Can we miss Breakfast?
Is it okay, not to have a formal wedding breakfast and have a late wedding and then go straight into the evening party? This way allowing
everybody to witness the speeches and cutting the cake andcutting some of the cost at the same time.


A1. I think that is a lovely idea. It is your special day and you can have your wedding any way you like. Sometimes people get locked in tradition. The important thing is you and your fiance are happy and become husband and wife in a way which is special to you both. Your guests will be delighted, this way they can celebrate and enjoy your whole wedding.

(Answered by MrsS)


A2. It's not the norm but that doesn't mean to say it's not ok or workable. If it suits your circumstances and the professionals involved (registrar, venue etc) all agree then go for it! It's exciting to plan something just a little different from the norm and it will create more of a 'party'
atmosphere to go straight into an evening reception. And, of course, the added bonus is that you can afford to have everyone you want to share your wedding with you rather than having to select due to cost of reception.

(Answered by Siobhan Barron)

A3. In response to this question, the law specifies that marriages must take place between the hours of 8am and 6pm whether this be a church or civil
ceremony.The only exceptions are Jewish or Quaker weddings and ceremonies performed under special licence. There is absolutely no reason why you could not have a late wedding ceremony, however remember most register offices are closed on Saturday afternoons and if it is to be a winter wedding, take into account how quickly it gets dark and that this will affect your outside photography. If the ceremony where to take place late afternoon, you can then move onto the evening reception involving the usual traditions of cake cutting and speeches. Hope this helps.

(Answered by Tracey Ellis)


A4. Of course it's ok, it's your wedding! But, I would say from experience that there are a few things to think about with this - it might be wise
to warn guests that there won't be a formal wedding breakfast (those who've travelled a long way might be hungry and expecting a meal and if
you're having a late wedding, it's a long day for people), you need to think about how to 'bring things together' for the speeches and cake
cutting (this is easy when people are already sitting down but not so easy when they're milling around chatting and drinking), you'd probably
need to get a late licence for your bar otherwise the party could be over before it's begun and I would say you'd need to make any evening
buffet slightly more substantial than the norm of sandwiches! I can certainly understand why you want to do this but you won't get to spend
so much time with your guests which is a shame. But, I honestly think, if you handle this well, it can be a really great celebration. Good luck..

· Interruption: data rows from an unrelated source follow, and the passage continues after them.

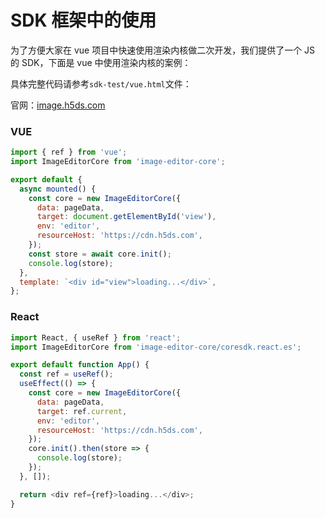 # SDK 框架中的使用

为了方便大家在 vue 项目中快速使用渲染内核做二次开发，我们提供了一个 JS 的 SDK，下面是 vue 中使用渲染内核的案例：

具体完整代码请参考`sdk-test/vue.html`文件：

官网：[image.h5ds.com](https://image.h5ds.com)

### VUE

```javascript
import { ref } from 'vue';
import ImageEditorCore from 'image-editor-core';

export default {
  async mounted() {
    const core = new ImageEditorCore({
      data: pageData,
      target: document.getElementById('view'),
      env: 'editor',
      resourceHost: 'https://cdn.h5ds.com',
    });
    const store = await core.init();
    console.log(store);
  },
  template: `<div id="view">loading...</div>`,
};
```

### React

```javascript
import React, { useRef } from 'react';
import ImageEditorCore from 'image-editor-core/coresdk.react.es';

export default function App() {
  const ref = useRef();
  useEffect(() => {
    const core = new ImageEditorCore({
      data: pageData,
      target: ref.current,
      env: 'editor',
      resourceHost: 'https://cdn.h5ds.com',
    });
    core.init().then(store => {
      console.log(store);
    });
  }, []);

  return <div ref={ref}>loading...</div>;
}
```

(Answered by Tamryn Kirby)


A5. Yes I have organised many weddings of this kind. It allows you more flexibility and as you say cuts costs as well. The formal wedding breakfast is only a tradition and something a lot of people feel they do no not want to have. There is no need to feel constrained by tradition, allow yourself to create your perfect day.

(Answered by Pippa Miln)


A6. What a great idea. It is fine to have an early evening wedding and then go straight into the evening party. The only thing to be aware of is that people will be expecting some form of food so you may want to serve a good selection of canapes when everyone arrives and then a buffet later, or you may wish to have a more substantial buffet earlier in the evening followed by dancing? Whatever you decide will be fine and I am sure all your guests will appreciate seeing the whole wedding, the speeches and the cake cutting
rather than just coming for the evening.